WORK ORDER: Transcribe, verbatim, every line from the start of the entries through the line that contains "které jsou požadovány."; include both boundary lines and omit all others.

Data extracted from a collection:
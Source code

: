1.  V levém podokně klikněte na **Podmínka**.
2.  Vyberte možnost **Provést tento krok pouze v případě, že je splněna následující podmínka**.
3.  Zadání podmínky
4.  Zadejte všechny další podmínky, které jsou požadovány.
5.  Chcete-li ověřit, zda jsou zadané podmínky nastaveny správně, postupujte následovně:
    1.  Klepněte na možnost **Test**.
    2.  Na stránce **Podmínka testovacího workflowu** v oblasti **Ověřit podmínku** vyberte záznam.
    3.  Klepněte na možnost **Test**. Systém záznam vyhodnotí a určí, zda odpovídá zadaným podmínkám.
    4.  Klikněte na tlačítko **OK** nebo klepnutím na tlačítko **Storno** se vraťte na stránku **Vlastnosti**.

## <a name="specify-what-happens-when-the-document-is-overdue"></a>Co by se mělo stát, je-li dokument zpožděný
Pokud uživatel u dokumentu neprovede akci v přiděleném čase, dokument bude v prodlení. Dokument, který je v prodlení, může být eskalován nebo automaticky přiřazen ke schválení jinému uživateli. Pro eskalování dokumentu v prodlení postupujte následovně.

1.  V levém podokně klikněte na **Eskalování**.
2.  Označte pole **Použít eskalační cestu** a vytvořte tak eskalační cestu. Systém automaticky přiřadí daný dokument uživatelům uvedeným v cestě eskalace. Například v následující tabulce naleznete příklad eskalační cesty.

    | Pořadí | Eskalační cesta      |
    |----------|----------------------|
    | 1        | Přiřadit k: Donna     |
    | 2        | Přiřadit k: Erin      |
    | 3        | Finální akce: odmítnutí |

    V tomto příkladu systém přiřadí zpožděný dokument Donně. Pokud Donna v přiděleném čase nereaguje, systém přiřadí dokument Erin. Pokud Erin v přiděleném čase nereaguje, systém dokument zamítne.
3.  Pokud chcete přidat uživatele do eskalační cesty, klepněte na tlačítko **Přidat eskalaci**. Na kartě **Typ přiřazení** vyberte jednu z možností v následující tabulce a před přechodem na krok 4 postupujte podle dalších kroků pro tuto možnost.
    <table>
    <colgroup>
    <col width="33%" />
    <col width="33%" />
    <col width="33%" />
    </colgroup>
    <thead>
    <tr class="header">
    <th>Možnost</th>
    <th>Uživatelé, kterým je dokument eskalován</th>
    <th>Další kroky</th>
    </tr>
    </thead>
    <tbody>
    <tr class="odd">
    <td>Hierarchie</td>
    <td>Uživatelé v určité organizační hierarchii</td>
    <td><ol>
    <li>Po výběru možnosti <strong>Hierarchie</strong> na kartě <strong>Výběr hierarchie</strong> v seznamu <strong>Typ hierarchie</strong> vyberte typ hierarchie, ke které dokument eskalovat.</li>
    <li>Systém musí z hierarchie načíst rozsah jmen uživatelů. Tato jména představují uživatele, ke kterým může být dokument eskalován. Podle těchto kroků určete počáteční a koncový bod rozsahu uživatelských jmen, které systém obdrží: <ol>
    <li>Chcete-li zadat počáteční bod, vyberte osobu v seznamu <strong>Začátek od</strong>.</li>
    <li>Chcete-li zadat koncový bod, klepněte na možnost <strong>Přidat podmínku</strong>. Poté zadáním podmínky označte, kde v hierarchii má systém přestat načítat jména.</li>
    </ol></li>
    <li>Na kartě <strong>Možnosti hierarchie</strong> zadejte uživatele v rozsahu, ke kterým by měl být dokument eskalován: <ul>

SOLUTION TO THIS EXERCISE:
Source code

:1.  V levém podokně klikněte na **Podmínka**.
2.  Vyberte možnost **Provést tento krok pouze v případě, že je splněna následující podmínka**.
3.  Zadání podmínky
4.  Zadejte všechny další podmínky, které jsou požadovány.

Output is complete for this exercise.